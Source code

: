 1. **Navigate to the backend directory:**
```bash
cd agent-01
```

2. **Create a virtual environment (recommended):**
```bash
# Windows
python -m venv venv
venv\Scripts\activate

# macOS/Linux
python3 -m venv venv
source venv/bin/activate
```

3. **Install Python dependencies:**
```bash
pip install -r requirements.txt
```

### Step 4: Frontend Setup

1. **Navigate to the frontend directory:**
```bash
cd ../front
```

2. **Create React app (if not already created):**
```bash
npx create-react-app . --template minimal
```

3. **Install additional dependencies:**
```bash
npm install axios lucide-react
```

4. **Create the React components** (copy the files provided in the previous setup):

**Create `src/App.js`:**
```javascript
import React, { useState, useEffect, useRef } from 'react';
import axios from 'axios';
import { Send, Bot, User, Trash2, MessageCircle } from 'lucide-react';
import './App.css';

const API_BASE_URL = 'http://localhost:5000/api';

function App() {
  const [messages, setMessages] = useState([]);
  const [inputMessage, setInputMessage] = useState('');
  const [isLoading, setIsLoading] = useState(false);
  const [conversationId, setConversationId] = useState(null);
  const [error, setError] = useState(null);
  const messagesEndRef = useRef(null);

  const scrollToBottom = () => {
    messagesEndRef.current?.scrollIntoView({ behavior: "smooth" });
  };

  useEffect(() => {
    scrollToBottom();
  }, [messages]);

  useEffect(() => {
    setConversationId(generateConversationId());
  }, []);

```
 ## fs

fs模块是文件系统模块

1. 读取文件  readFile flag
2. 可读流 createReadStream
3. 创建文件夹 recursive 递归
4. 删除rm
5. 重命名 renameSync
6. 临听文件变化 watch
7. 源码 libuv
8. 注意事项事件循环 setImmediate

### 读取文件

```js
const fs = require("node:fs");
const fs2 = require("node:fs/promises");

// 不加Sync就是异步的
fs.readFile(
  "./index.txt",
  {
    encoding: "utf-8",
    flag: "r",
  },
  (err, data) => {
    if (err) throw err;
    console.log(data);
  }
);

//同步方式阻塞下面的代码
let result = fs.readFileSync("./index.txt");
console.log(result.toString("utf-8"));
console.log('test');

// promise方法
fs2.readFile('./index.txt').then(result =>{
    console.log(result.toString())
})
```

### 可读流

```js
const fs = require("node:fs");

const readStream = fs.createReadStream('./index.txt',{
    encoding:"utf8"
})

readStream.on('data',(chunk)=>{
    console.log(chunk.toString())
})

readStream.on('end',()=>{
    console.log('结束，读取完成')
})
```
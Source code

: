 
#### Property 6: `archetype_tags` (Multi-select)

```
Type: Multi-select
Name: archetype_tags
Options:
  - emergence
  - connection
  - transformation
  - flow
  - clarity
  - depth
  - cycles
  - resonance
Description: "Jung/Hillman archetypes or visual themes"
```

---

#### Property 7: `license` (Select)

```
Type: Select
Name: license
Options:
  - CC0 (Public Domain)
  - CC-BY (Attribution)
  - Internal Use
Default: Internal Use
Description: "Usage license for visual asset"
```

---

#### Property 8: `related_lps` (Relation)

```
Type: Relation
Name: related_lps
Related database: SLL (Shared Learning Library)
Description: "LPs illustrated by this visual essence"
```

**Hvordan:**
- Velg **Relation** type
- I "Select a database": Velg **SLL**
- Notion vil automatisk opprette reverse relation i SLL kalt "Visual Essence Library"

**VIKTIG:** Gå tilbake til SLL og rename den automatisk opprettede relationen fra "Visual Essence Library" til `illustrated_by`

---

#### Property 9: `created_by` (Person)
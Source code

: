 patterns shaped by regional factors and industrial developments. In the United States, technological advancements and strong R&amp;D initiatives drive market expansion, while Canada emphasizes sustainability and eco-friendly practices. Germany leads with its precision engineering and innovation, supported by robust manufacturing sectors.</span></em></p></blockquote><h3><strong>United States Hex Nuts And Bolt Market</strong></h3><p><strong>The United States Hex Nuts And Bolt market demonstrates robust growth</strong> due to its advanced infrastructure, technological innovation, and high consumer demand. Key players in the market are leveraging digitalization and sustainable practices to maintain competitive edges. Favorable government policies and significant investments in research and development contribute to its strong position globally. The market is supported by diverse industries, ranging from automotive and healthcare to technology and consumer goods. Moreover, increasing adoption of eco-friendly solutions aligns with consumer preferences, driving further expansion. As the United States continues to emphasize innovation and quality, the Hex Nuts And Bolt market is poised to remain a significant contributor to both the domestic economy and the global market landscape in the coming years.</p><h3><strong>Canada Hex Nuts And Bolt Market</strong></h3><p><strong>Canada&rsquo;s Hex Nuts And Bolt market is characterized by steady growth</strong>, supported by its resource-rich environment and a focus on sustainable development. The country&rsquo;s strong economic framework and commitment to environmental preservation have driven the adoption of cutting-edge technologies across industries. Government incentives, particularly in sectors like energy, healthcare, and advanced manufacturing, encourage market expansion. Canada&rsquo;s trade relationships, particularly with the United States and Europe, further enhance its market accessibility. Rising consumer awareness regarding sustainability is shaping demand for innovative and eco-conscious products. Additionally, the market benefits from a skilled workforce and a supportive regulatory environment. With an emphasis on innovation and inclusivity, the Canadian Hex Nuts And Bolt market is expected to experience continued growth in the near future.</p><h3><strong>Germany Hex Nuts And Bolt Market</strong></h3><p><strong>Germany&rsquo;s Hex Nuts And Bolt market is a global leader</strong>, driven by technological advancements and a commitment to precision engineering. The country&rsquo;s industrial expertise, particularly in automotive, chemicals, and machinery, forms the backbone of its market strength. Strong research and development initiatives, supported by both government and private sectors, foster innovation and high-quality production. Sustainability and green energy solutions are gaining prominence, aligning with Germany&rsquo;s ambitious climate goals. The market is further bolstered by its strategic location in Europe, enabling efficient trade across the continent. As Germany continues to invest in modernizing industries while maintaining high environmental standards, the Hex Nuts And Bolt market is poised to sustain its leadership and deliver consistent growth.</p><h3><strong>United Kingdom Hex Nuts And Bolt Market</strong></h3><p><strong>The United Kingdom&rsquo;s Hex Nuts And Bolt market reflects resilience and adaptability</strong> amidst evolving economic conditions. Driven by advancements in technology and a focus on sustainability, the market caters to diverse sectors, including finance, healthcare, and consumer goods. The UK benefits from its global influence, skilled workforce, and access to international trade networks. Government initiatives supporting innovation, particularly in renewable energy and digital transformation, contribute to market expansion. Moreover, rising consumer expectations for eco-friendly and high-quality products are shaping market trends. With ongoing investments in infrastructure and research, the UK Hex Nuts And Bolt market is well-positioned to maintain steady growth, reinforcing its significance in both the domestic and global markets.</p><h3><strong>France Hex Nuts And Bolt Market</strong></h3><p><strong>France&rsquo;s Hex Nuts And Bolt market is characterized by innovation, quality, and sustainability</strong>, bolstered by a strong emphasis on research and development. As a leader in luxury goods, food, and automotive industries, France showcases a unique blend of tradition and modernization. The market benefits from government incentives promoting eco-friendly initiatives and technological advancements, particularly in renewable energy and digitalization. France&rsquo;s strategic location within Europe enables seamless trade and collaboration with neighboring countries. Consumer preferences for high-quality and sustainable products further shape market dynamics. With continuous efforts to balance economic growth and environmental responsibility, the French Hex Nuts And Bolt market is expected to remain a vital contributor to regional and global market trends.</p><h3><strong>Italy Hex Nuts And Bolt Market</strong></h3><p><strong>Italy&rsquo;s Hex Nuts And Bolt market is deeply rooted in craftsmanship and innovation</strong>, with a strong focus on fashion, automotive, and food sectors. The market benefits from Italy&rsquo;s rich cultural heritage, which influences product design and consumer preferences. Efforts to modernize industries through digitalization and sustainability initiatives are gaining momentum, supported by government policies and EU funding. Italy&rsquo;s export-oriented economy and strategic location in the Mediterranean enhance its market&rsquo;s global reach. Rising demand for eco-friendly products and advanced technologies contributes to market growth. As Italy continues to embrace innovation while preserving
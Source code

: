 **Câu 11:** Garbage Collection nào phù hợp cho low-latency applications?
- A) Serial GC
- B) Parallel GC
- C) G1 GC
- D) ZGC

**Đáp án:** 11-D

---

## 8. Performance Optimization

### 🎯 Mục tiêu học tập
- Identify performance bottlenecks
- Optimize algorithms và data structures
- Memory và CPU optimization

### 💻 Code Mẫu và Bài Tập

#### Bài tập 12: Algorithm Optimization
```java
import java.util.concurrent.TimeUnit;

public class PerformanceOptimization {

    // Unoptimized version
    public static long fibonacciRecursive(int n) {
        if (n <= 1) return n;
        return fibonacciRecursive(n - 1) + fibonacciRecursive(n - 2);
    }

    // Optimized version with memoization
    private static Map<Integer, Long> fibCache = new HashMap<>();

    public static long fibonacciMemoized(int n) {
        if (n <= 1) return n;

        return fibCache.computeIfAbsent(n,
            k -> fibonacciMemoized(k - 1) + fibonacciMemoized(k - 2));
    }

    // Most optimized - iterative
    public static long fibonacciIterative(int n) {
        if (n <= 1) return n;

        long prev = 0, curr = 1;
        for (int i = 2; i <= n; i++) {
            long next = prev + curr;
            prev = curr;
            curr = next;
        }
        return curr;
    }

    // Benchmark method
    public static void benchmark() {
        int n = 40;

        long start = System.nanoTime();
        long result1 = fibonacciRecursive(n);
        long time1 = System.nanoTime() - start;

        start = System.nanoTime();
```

+-------+

* _PROMPT_: Where does "nanoTime" occur in the data? Copy each line that has it.

* _EXERCISE ANSWER_:
        long start = System.nanoTime();
        long time1 = System.nanoTime() - start;
        start = System.nanoTime();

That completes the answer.